5.3.1 Binder entity in driving expression

Drive Binder entity named ‘ &rsquo node;, belonging to offer physical process, by the struct binder_node structure to represent:

Table 8 describes the structure of Binder node: binder_node



int debug_id;

For debugging.

struct binder_work work;

When the node reference counting change, need to inform the process, through the member into the process of to-do hanging queue, wake up the process of the implementation of Binder entity reference counting modifications.

union {

struct rb_node rb_node;

struct hlist_node dead_node;


Each process maintains a red black tree, to the Binder entity in the user space pointer, the structure of the PTR members as the index storage of the process all the Binder entity. So the driver can according to the Binder entity pointer in user space soon found at its core node. Rb_node is used for the node chain into the red black tree.

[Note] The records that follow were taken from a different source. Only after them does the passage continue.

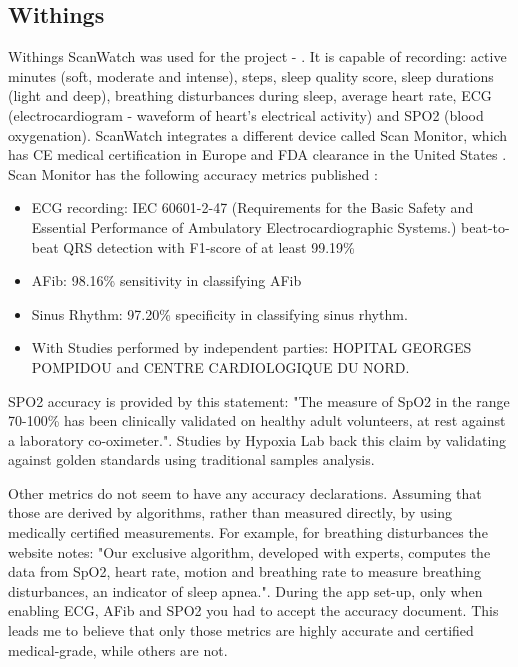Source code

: \subsection{Withings}
\label{section:WithingsWatch}
Withings ScanWatch was used for the project - \cite{withingsStorePage}. It is capable of recording: active minutes (soft, moderate and intense), steps, sleep quality score, sleep durations (light and deep), breathing disturbances during sleep, average heart rate, ECG (electrocardiogram - waveform of heart's electrical activity) and SPO2 (blood oxygenation). ScanWatch integrates a different device called Scan Monitor, which has CE medical certification in Europe and FDA clearance in the United States \cite{withingsStorePage}.  Scan Monitor has the following accuracy metrics published \cite{scanMonitor}:
\begin{itemize}
    \item ECG recording: IEC 60601-2-47 (Requirements for the Basic Safety and Essential Performance of Ambulatory Electrocardiographic Systems.) beat-to-beat QRS detection with F1-score of at least 99.19\% 
    \item AFib: 98.16\% sensitivity in classifying AFib
    \item Sinus Rhythm: 97.20\% specificity in classifying sinus rhythm.
    \item With Studies performed by independent parties: HOPITAL GEORGES POMPIDOU and CENTRE CARDIOLOGIQUE DU NORD.
\end{itemize}
SPO2 accuracy is provided by this statement: "The measure of SpO2 in the range 70-100\% has been clinically validated on healthy adult volunteers, at rest against a laboratory co-oximeter.". Studies by Hypoxia Lab back this claim by validating against golden standards using traditional samples analysis.

Other metrics do not seem to have any accuracy declarations. Assuming that those are derived by algorithms, rather than measured directly, by using medically certified measurements. For example, for breathing disturbances the website notes: "Our exclusive algorithm, developed with experts, computes the data from SpO2, heart rate, motion and breathing rate to measure breathing disturbances, an indicator of sleep apnea.". During the app set-up, only when enabling ECG, AFib and SPO2 you had to accept the accuracy document. This leads me to believe that only those metrics are highly accurate and certified medical-grade, while others are not.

The destruction of the rb_node node from the red black tree removal, but if the node and the reference not cut, will the node isolation to another list with dead_node, until notification of all processes and cut references the node, the node can be destroyed.

struct binder_proc *proc;

The member node belongs to the process, which provides the node process.

struct hlist_head refs;

This member is the head of the queue, all references to the nodes are linked in the queue. These references may belong to different process. The queue can traverse all references to that node.

int internal_strong_refs;

With the counter to achieve strong pointer: a strong reference to the nodes of the count will add 1.

int local_weak_refs;

Counting a weak reference driven transmission in the Binder settings. If a Binder is packaged in a data packet sent from one process to another, the drive will increase the reference count of the Binder, until the process of receiving notice drive release the packet data through the BC_FREE_BUFFER.

int local_strong_refs;

The drive set for the transmission of Binder and strong reference counting. Ditto.

void __user *ptr;

Pointer to the user space Binder entity, from the flat_binder_object binder member

void __user *cookie;

Additional pointer to user space, from the flat_binder_object cookie member

unsigned has_strong_ref;

unsigned pending_strong_ref;

unsigned has_weak_ref;

unsigned pending_weak_ref

This group of signs used to control driver and Binder entities interactive revise reference counting process

unsigned has_async_transaction,

The member that the node has not yet completed in asynchronous interaction in the to-do queue. The drive will be all sent to the receiving end receives the packet is temporarily stored in the thread or process the to-do queue. For asynchronous interaction, driving the flow control: if the to-do queue with asynchronous interaction pending the member is set to 1, this will lead to new asynchronous interaction in the &ndash to store the structure members; asynch_todo queue, and not directly to a to-do queue. For the purpose of synchronous interaction way, avoid long time blocking send end.

unsigned accept_fds

Indicates whether the node accepts files from Binder, flags member of the flat_binder_object FLAT_BINDER_FLAG_ACCEPTS_FDS. Because the received file Binder will automatically open a file for the process, occupy the limited file descriptors, the node can be set the rejection of such conduct.

int min_priority

Set the lowest priority processing the Binder request thread. The sending thread submit data to the receiving thread processing, driver sends the thread priority has also given the receiving thread, make the data even cross the process can be treated in the same priority. But if the sending thread priority is too low, the receiving thread will be the default minimum operation.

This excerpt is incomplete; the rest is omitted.